[Data for analysis]
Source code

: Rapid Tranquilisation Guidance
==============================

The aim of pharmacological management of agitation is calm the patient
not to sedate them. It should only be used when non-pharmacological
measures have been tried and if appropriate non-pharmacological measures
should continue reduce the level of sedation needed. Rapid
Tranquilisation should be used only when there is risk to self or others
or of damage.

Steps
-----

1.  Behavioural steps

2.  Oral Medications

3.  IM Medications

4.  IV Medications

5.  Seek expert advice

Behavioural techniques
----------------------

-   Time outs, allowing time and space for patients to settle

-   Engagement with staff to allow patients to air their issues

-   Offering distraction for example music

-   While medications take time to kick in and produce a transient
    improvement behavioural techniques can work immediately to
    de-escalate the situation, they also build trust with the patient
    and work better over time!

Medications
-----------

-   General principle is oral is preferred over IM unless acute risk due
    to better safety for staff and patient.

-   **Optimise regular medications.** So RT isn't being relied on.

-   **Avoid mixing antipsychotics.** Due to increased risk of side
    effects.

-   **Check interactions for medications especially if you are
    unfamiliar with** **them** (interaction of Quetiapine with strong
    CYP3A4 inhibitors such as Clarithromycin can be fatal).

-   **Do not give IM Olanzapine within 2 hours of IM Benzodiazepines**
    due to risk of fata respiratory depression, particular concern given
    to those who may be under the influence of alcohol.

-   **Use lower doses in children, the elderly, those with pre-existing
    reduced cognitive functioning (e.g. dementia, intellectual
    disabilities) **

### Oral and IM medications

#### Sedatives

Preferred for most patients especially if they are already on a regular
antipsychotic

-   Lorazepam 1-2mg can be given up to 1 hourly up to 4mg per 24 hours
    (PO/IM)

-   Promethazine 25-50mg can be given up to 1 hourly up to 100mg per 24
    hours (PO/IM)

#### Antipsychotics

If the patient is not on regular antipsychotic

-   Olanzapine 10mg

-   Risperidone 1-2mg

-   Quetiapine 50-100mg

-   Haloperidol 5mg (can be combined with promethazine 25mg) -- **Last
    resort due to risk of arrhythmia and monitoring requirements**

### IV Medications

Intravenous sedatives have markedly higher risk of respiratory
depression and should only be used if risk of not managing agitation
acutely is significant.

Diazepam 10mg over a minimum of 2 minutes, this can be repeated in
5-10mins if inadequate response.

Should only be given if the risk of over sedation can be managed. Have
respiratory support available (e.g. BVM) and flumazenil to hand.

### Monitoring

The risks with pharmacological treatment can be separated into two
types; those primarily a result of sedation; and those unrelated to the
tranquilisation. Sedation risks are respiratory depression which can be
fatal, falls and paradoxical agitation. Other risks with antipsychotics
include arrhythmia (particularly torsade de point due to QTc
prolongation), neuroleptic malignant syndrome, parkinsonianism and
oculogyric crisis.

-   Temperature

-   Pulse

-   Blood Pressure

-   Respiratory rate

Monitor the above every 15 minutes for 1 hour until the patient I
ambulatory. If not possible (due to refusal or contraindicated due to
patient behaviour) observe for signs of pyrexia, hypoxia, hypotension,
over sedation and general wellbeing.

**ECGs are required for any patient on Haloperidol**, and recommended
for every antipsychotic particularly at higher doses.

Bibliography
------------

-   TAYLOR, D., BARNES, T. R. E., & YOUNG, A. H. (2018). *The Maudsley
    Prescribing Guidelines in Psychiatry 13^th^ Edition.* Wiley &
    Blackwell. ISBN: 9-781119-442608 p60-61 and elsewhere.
[/Data for analysis]
[Data for analysis]
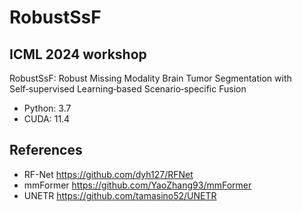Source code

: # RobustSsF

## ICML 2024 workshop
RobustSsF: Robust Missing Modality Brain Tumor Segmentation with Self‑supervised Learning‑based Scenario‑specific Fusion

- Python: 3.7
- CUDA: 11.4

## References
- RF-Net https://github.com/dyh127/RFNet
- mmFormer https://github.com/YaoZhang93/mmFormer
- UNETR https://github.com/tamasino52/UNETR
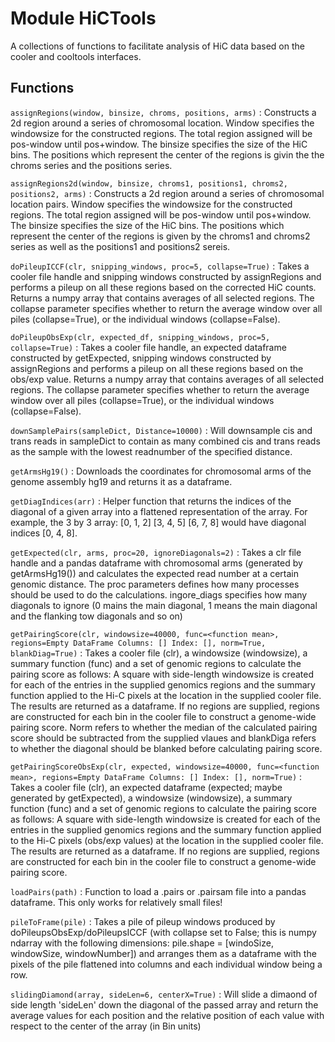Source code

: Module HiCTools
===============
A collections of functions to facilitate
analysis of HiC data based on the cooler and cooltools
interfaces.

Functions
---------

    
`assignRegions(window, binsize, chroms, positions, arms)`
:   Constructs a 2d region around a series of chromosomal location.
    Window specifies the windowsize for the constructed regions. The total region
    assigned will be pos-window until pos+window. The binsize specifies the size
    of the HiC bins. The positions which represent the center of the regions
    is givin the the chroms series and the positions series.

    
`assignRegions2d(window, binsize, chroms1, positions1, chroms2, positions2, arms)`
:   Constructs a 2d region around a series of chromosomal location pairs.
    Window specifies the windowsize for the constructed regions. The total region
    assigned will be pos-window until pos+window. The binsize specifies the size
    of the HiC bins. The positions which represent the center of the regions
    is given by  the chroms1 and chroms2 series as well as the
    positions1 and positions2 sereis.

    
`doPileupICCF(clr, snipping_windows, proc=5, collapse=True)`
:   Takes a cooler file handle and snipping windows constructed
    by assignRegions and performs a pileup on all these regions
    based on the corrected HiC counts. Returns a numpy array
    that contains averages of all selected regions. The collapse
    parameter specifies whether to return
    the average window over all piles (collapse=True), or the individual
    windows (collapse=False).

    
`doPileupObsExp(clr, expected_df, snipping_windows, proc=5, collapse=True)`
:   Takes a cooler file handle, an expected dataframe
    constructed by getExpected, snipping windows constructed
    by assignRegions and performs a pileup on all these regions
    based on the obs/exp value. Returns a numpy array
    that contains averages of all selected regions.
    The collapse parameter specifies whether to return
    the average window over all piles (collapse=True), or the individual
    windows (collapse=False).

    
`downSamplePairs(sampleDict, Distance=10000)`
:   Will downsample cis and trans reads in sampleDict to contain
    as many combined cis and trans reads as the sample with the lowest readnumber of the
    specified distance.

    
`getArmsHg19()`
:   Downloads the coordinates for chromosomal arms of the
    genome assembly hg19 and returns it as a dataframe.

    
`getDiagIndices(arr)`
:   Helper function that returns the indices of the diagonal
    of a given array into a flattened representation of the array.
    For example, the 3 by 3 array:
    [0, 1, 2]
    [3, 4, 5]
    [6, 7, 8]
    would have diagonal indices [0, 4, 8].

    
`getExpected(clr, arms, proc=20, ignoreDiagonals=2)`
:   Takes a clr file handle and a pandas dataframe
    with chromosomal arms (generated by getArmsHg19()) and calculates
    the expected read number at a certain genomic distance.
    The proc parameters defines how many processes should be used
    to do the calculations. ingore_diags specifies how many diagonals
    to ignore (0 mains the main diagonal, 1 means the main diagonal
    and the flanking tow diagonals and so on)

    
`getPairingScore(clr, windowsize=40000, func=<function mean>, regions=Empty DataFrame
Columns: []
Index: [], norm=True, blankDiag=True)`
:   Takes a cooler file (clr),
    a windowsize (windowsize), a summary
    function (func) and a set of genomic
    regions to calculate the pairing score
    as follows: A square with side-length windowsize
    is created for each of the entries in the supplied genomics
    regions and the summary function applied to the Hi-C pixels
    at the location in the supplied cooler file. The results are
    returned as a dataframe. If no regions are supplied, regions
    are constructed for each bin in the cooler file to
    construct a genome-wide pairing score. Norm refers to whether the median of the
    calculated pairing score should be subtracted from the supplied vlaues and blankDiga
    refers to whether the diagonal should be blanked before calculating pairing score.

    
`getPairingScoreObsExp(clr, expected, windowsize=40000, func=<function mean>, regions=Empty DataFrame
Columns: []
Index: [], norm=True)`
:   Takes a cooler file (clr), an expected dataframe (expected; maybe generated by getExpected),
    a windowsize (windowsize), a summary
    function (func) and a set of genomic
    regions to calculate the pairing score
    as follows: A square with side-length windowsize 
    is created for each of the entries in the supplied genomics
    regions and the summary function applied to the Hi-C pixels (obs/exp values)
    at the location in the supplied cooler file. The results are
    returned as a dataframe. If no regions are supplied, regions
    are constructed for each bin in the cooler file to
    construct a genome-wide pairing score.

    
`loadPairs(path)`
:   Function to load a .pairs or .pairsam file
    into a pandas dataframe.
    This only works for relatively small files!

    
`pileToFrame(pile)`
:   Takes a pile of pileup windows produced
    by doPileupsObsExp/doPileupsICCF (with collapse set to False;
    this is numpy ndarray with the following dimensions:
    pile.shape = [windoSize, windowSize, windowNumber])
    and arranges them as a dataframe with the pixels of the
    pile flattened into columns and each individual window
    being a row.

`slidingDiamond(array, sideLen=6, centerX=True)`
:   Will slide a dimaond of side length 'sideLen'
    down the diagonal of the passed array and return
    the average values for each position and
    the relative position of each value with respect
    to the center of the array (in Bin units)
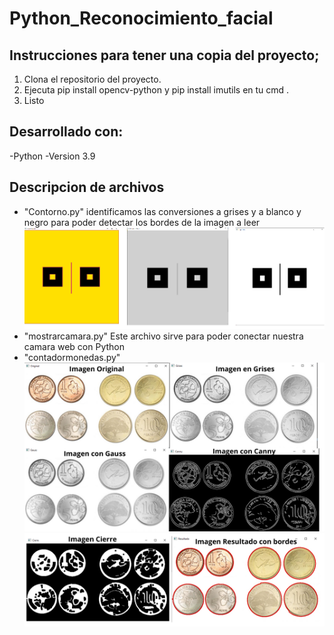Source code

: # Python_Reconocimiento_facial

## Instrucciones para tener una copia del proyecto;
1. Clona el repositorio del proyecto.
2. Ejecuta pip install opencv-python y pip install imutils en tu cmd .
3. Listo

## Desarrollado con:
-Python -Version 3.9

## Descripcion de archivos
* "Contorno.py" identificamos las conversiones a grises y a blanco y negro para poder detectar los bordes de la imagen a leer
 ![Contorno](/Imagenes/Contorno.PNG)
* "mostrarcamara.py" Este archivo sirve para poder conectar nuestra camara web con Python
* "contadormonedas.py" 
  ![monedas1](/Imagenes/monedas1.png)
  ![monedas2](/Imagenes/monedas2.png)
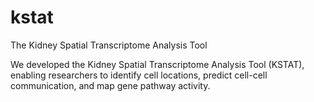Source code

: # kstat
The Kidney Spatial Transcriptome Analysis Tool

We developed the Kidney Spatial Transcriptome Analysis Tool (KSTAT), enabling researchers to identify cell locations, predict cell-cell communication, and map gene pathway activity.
[/Data for analysis]
[Data for analysis]
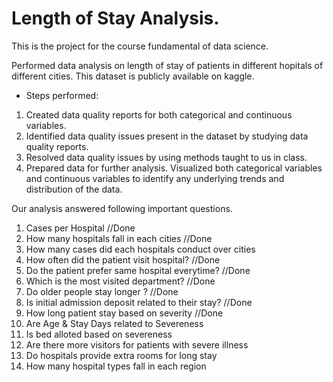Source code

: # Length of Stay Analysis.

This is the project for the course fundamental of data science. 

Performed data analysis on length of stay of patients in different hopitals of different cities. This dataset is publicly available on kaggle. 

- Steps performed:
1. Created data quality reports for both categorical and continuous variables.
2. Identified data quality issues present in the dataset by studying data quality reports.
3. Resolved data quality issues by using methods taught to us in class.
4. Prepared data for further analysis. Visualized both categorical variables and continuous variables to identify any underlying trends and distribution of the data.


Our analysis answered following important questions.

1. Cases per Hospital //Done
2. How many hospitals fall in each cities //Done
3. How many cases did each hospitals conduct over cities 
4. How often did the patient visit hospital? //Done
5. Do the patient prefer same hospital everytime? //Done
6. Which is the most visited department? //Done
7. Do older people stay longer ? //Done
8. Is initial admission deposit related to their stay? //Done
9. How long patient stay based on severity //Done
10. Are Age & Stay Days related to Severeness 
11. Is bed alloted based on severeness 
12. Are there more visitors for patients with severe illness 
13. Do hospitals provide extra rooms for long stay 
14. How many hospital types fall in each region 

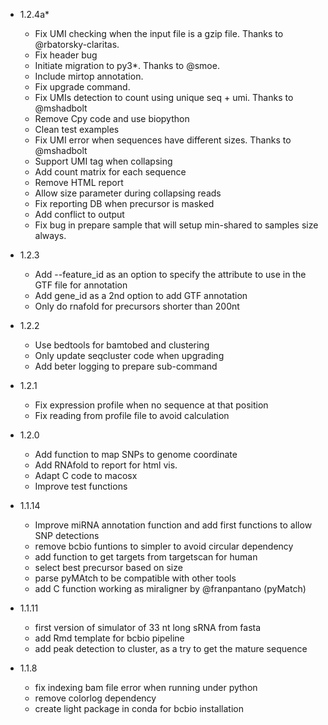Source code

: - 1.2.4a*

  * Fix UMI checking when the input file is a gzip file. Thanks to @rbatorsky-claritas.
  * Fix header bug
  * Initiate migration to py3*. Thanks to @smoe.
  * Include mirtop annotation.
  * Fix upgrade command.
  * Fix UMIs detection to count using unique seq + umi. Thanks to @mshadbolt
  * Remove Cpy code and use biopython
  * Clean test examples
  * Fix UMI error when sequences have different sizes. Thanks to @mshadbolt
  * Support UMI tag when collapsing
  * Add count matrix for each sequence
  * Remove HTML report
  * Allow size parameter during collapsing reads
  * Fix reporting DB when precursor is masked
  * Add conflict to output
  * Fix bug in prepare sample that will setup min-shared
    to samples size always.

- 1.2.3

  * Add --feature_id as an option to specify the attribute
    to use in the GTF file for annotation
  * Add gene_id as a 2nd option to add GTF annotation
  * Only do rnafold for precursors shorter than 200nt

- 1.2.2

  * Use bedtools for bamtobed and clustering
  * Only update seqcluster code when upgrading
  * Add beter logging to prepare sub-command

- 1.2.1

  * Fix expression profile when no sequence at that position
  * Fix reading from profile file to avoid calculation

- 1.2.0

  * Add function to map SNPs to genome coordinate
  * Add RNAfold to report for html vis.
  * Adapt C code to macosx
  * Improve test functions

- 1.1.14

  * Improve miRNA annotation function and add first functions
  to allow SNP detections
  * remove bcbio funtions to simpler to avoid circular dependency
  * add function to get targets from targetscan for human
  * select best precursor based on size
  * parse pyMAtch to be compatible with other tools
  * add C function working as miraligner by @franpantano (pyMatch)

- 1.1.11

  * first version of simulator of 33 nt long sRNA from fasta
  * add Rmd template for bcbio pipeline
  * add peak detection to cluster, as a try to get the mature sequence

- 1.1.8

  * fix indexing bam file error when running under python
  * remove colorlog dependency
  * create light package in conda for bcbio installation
[/Data for analysis]
**Requirement:** Only one stretch of the entries above is wanted: the lines from the one containing "based on size" through the one containing "for bcbio installation". Please reproduce it exactly.

**Task response:**
  * select best precursor based on size
  * parse pyMAtch to be compatible with other tools
  * add C function working as miraligner by @franpantano (pyMatch)

- 1.1.11

  * first version of simulator of 33 nt long sRNA from fasta
  * add Rmd template for bcbio pipeline
  * add peak detection to cluster, as a try to get the mature sequence

- 1.1.8

  * fix indexing bam file error when running under python
  * remove colorlog dependency
  * create light package in conda for bcbio installation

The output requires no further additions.